First it is important to note that the so-called ‘plan’ is at present nothing more than a consultation document. There is no plan.
Second, any communications consultant would have told the provincial government to do exactly what it did: in the face of mounting international pressure against the environmental effects of the oil sands, launch a game changing concept to make it clear that times had changed and that the Provinces was finally going to get really tough on the oil sands industry, doing everything short of shutting it down (as the Globe and Mail article inferred).
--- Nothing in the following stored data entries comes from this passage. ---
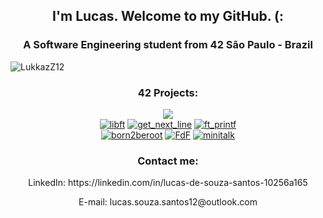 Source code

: <h2 align="center">I'm Lucas. Welcome to my GitHub. (:</h2>
<h3 align="center">A Software Engineering student from 42 São Paulo - Brazil</h3>

<p align="left"> <img src="https://komarev.com/ghpvc/?username=LukkazZ12&label=Profile%20views&color=0e75b6&style=flat" alt="LukkazZ12" /> </p>

<h3 align=center>42 Projects:</h3>
<p align="center">
<img src="https://game.42sp.org.br/static/assets/achievements/phase_onee.png"/>
<br />
<a href ="https://github.com/LukkazZ12/42Cursus/tree/master/000-libft"><img src="https://game.42sp.org.br/static/assets/achievements/libftm.png" alt="libft"/></a>
<a href="https://github.com/LukkazZ12/42Cursus/tree/master/001-get_next_line"><img src="https://game.42sp.org.br/static/assets/achievements/get_next_linem.png" alt="get_next_line"/></a>
<a href="https://github.com/LukkazZ12/42Cursus/tree/master/002-ft_printf"><img src="https://game.42sp.org.br/static/assets/achievements/ft_printfm.png" alt="ft_printf"/></a>
<br />
<a href="https://github.com/LukkazZ12/42Cursus/tree/master/003-born2beroot"><img src="https://game.42sp.org.br/static/assets/achievements/born2berootm.png" alt="born2beroot"/></a>
<a href="https://github.com/LukkazZ12/42Cursus/tree/master/004-FdF"><img src="https://game.42sp.org.br/static/assets/achievements/fdfm.png" alt="FdF"/></a>
<a href="https://github.com/LukkazZ12/42Cursus/tree/master/005-minitalk"><img src="https://game.42sp.org.br/static/assets/achievements/minitalkm.png" alt="minitalk"/></a>
</p>

<h3 align="center">Contact me:</h3>
<p align="center">
LinkedIn: https://linkedin.com/in/lucas-de-souza-santos-10256a165
</p>
<p align="center">
E-mail: lucas.souza.santos12@outlook.com
</p>

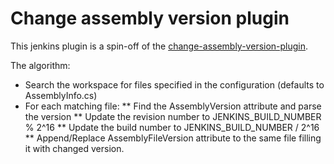 # Change assembly version plugin

This jenkins plugin is a spin-off of the [change-assembly-version-plugin](https://github.com/jenkinsci/change-assembly-version-plugin).

The algorithm:
* Search the workspace for files specified in the configuration (defaults to AssemblyInfo.cs)
* For each matching file:
** Find the AssemblyVersion attribute and parse the version
** Update the revision number to JENKINS_BUILD_NUMBER % 2^16
** Update the build number to JENKINS_BUILD_NUMBER / 2^16
** Append/Replace AssemblyFileVersion attribute to the same file filling it with changed version.
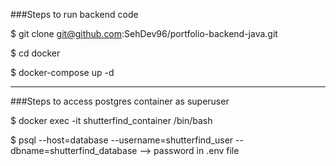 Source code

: ###Steps to run backend code

$ git clone git@github.com:SehDev96/portfolio-backend-java.git

$ cd docker

$ docker-compose up -d

----------------------------------------------------------------------------------

###Steps to access postgres container as superuser

$ docker exec -it shutterfind_container /bin/bash

$ psql --host=database --username=shutterfind_user --dbname=shutterfind_database --> password in .env file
Unfortunately the ‘plan’ is unlikely to be effective. Setting aside 20% of the oil sands area for a conservation area that allows only existing operations is unconvincing as a strategy to significantly reduce the environmental effects of the operations. Much of the plan is vague, lacking in numerical targets and definitive regulations, and where limits are stated, for example in the Surface Water Quality Management Framework, they are limits more appropriate to an already contaminated industrial area than to a pristine wilderness area.
That’s the real challenge of the oil sands debate. Many people, including first nations residents of the area and environmentally concerned people in North America and in Europe, want to see the wilderness areas of Canada’s north kept as pristine wilderness. Oil companies with leases in the area and the Alberta and Canadian governments see it as an area ripe for industrial development, with all of the environmental effects that oil recovery and processing inevitably involves.
The Alberta draft plan will not be sufficient to satisfy those who want to see the Lower Athabasca region of Alberta maintained in a pristine condition. There may be a compromise somewhere but it will involve a much bigger reduction of environmental effects than the Alberta Government has so far put on the table.
For the draft plan and details on public consultations, visit http://environment.alberta.ca/03422.html and don’t believe the Globe and Mail when it tells you that the plan is really tough on industry – it’s a game to try to make you believe that Alberta is really doing something to protect the northern Alberta environment.
Note that comments on the draft must be filed by June 6th, 2011 at 4.30pm Mountain Summer Time. You are asked to file your comments by completing a 48 page workbook that severely constrains the extent and nature of your comments.
We’ll be following progress on this Lower Athabasca Regional Plan proposal in future issues of Gallon Environment Letter.